Getting to know the women of Jubilee brings joy and fulfillment to both sides.  Our teammate Kelly taught a series of computer classes at Jubilee, helping the women gain basic skills on Microsoft Word, like typing a resume or cover letter.  Something that many of us take for granted—typing up a document—is a new and empowering skill for many women who are moving toward self-sufficiency.  Kelly said, “It was awesome! I highly recommend getting involved with them.  The women at the center were all really friendly… I found the experience of working with the women there to be really rewarding. Do it!!”

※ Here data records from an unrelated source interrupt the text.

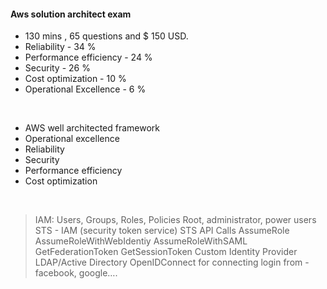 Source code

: #### Aws solution architect exam 
- 130 mins , 65 questions and $ 150 USD.
- Reliability - 34 %
- Performance efficiency - 24 % 
- Security - 26 %
- Cost optimization - 10 %
- Operational Excellence -  6 %
<br>

- AWS well architected framework
- Operational excellence 
- Reliability
- Security
- Performance efficiency
- Cost optimization
<br>

> IAM: Users, Groups, Roles, Policies
> Root, administrator, power users
> STS - IAM (security token service)
> STS API Calls 
> AssumeRole
> AssumeRoleWithWebIdentiy
> AssumeRoleWithSAML
> GetFederationToken
> GetSessionToken
> Custom Identity Provider
> LDAP/Active Directory
> OpenIDConnect for connecting login from - facebook, google….

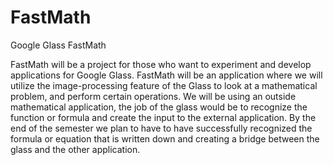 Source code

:FastMath
========

Google Glass FastMath

FastMath will be a project for those who want to experiment and develop applications for Google Glass. FastMath will be an application where we will utilize the image-processing feature of the Glass to look at a mathematical problem, and perform certain operations. We will be using an outside mathematical application, the job of the glass would be to recognize the function or formula and create the input to the external application. By the end of the semester we plan to have to have successfully recognized the formula or equation that is written down and creating a bridge between the glass and the other application.
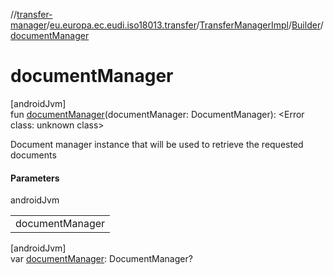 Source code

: //[transfer-manager](../../../../index.md)/[eu.europa.ec.eudi.iso18013.transfer](../../index.md)/[TransferManagerImpl](../index.md)/[Builder](index.md)/[documentManager](document-manager.md)

# documentManager

[androidJvm]\
fun [documentManager](document-manager.md)(documentManager: DocumentManager): &lt;Error class: unknown class&gt;

Document manager instance that will be used to retrieve the requested documents

#### Parameters

androidJvm

| |
|---|
| documentManager |

[androidJvm]\
var [documentManager](document-manager.md): DocumentManager?
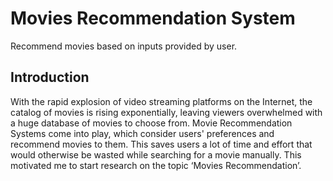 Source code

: # Movies Recommendation System
Recommend movies based on inputs provided by user.

## Introduction

With the rapid explosion of video streaming platforms on the Internet, the catalog of movies is rising exponentially, leaving viewers overwhelmed with a huge database of movies to choose from. Movie Recommendation Systems come into play, which consider users' preferences and recommend movies to them. This saves users a lot of time and effort that would otherwise be wasted while searching for a movie manually. This motivated me to start research on the topic ‘Movies Recommendation’.

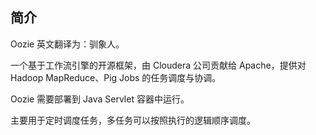 ## 简介

Oozie 英文翻译为：驯象人。

一个基于工作流引擎的开源框架，由 Cloudera 公司贡献给 Apache，提供对 Hadoop MapReduce、Pig Jobs 的任务调度与协调。

Oozie 需要部署到 Java  Servlet 容器中运行。

主要用于定时调度任务，多任务可以按照执行的逻辑顺序调度。  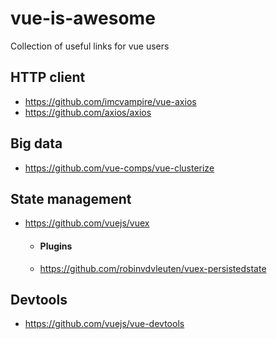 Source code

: # vue-is-awesome
Collection of useful links for vue users

## HTTP client 
* https://github.com/imcvampire/vue-axios
* https://github.com/axios/axios


## Big data
* https://github.com/vue-comps/vue-clusterize


## State management
* https://github.com/vuejs/vuex
  * #### Plugins
  * https://github.com/robinvdvleuten/vuex-persistedstate

## Devtools
* https://github.com/vuejs/vue-devtools


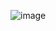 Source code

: 
![image](https://github.com/Dimentrius1137/Dimentrius1137/assets/124744143/325ac631-0807-4ca8-a1ae-2f8c62c8d076)

<!--
**Dimentrius1137/Dimentrius1137** is a ✨ _special_ ✨ repository because its `README.md` (this file) appears on your GitHub profile.

Here are some ideas to get you started:

- 🔭 I’m currently working on ...
- 🌱 I’m currently learning ...
- 👯 I’m looking to collaborate on ...
- 🤔 I’m looking for help with ...
- 💬 Ask me about ...
- 📫 How to reach me: ...
- 😄 Pronouns: ...
- ⚡ Fun fact: ...
-->
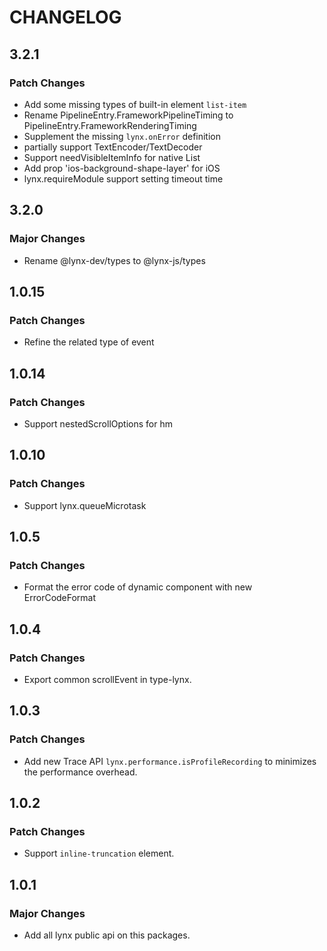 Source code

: # CHANGELOG

## 3.2.1

### Patch Changes

- Add some missing types of built-in element `list-item`
- Rename PipelineEntry.FrameworkPipelineTiming to PipelineEntry.FrameworkRenderingTiming
- Supplement the missing `lynx.onError` definition
- partially support TextEncoder/TextDecoder
- Support needVisibleItemInfo for native List
- Add prop 'ios-background-shape-layer' for iOS
- lynx.requireModule support setting timeout time

## 3.2.0

### Major Changes

- Rename @lynx-dev/types to @lynx-js/types

## 1.0.15

### Patch Changes

- Refine the related type of event

## 1.0.14

### Patch Changes

- Support nestedScrollOptions for hm

## 1.0.10

### Patch Changes

- Support lynx.queueMicrotask

## 1.0.5

### Patch Changes

- Format the error code of dynamic component with new ErrorCodeFormat

## 1.0.4

### Patch Changes

- Export common scrollEvent in type-lynx.

## 1.0.3

### Patch Changes

- Add new Trace API `lynx.performance.isProfileRecording` to minimizes the performance overhead.

## 1.0.2

### Patch Changes

- Support `inline-truncation` element.

## 1.0.1

### Major Changes

- Add all lynx public api on this packages.
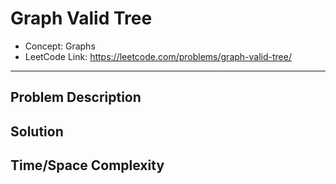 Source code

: # Graph Valid Tree

- Concept: Graphs
- LeetCode Link: https://leetcode.com/problems/graph-valid-tree/

---

## Problem Description

## Solution

## Time/Space Complexity

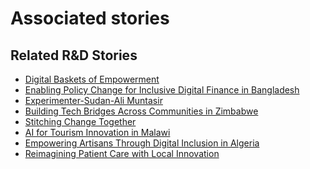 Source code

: # Associated stories

<!-- !!DO NOT REMOVE!! start autogenerated hyperlinks -->
## Related R&D Stories
- [Digital Baskets of Empowerment](/stories/?doc=Explorers_SLV)
- [Enabling Policy Change for Inclusive Digital Finance in Bangladesh](/stories/?doc=Explorers_BGD)
- [Experimenter-Sudan-Ali Muntasir](/stories/?doc=Experimenters_SDN)
- [Building Tech Bridges Across Communities in Zimbabwe](/stories/?doc=Explorers_ZWE)
- [Stitching Change Together](/stories/?doc=Explorers_PRY)
- [AI for Tourism Innovation in Malawi](/stories/?doc=Explorers_MWI)
- [Empowering Artisans Through Digital Inclusion in Algeria](/stories/?doc=Explorers_DZA)
- [Reimagining Patient Care with Local Innovation](/stories/?doc=Explorers_RWA)
<!-- !!DO NOT REMOVE!! end autogenerated hyperlinks --> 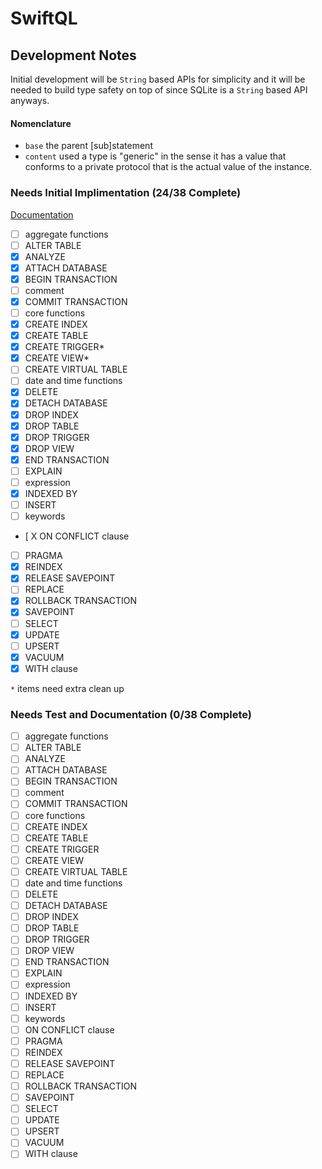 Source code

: # SwiftQL

## Development Notes
Initial development will be `String` based APIs for simplicity and it will be needed to build type safety on top of since SQLite is a `String` based API anyways.

#### Nomenclature
* `base` the parent [sub]statement
* `content` used a type is "generic" in the sense it has a value that conforms to a private protocol that is the actual value of the instance.

### Needs Initial Implimentation (24/38 Complete)
[Documentation](https://www.sqlite.org/lang.html)
* [ ] aggregate functions
* [ ] ALTER TABLE
* [X] ANALYZE
* [X] ATTACH DATABASE
* [X] BEGIN TRANSACTION
* [ ] comment
* [X] COMMIT TRANSACTION
* [ ] core functions
* [X] CREATE INDEX
* [X] CREATE TABLE
* [X] CREATE TRIGGER*
* [X] CREATE VIEW*
* [ ] CREATE VIRTUAL TABLE
* [ ] date and time functions
* [X] DELETE
* [X] DETACH DATABASE
* [X] DROP INDEX
* [X] DROP TABLE
* [X] DROP TRIGGER
* [X] DROP VIEW
* [X] END TRANSACTION
* [ ] EXPLAIN
* [ ] expression
* [X] INDEXED BY
* [ ] INSERT
* [ ] keywords
* [ X ON CONFLICT clause
* [ ] PRAGMA
* [X] REINDEX
* [X] RELEASE SAVEPOINT
* [ ] REPLACE
* [X] ROLLBACK TRANSACTION
* [X] SAVEPOINT
* [ ] SELECT
* [X] UPDATE
* [ ] UPSERT
* [X] VACUUM
* [X] WITH clause

`*` items need extra clean up

### Needs Test and Documentation (0/38 Complete)
* [ ] aggregate functions
* [ ] ALTER TABLE
* [ ] ANALYZE
* [ ] ATTACH DATABASE
* [ ] BEGIN TRANSACTION
* [ ] comment
* [ ] COMMIT TRANSACTION
* [ ] core functions
* [ ] CREATE INDEX
* [ ] CREATE TABLE
* [ ] CREATE TRIGGER
* [ ] CREATE VIEW
* [ ] CREATE VIRTUAL TABLE
* [ ] date and time functions
* [ ] DELETE
* [ ] DETACH DATABASE
* [ ] DROP INDEX
* [ ] DROP TABLE
* [ ] DROP TRIGGER
* [ ] DROP VIEW
* [ ] END TRANSACTION
* [ ] EXPLAIN
* [ ] expression
* [ ] INDEXED BY
* [ ] INSERT
* [ ] keywords
* [ ] ON CONFLICT clause
* [ ] PRAGMA
* [ ] REINDEX
* [ ] RELEASE SAVEPOINT
* [ ] REPLACE
* [ ] ROLLBACK TRANSACTION
* [ ] SAVEPOINT
* [ ] SELECT
* [ ] UPDATE
* [ ] UPSERT
* [ ] VACUUM
* [ ] WITH clause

Community dinners are another way we have connected with Jubilee.  Recently, our teammates Lori, Mirna, Sheila, and Lori’s daughter Bayley combined forces to prepare baked chicken, mashed potatoes and broccoli for Jubilee’s 35 residents.  Lori commented, “The women were so grateful and we received many thanks.  Most of the women came at various times to eat, as they had to juggle work, school and other activities.  I will plan on organizing a dinner every other month at this point.  The team is welcome to contact Angie to schedule more community dinners.”

As anyone who volunteers knows well, the people we serve aren’t the only ones who benefit. Giving to Jubilee brings us a sense of connectedness and fulfillment—now that’s empowering!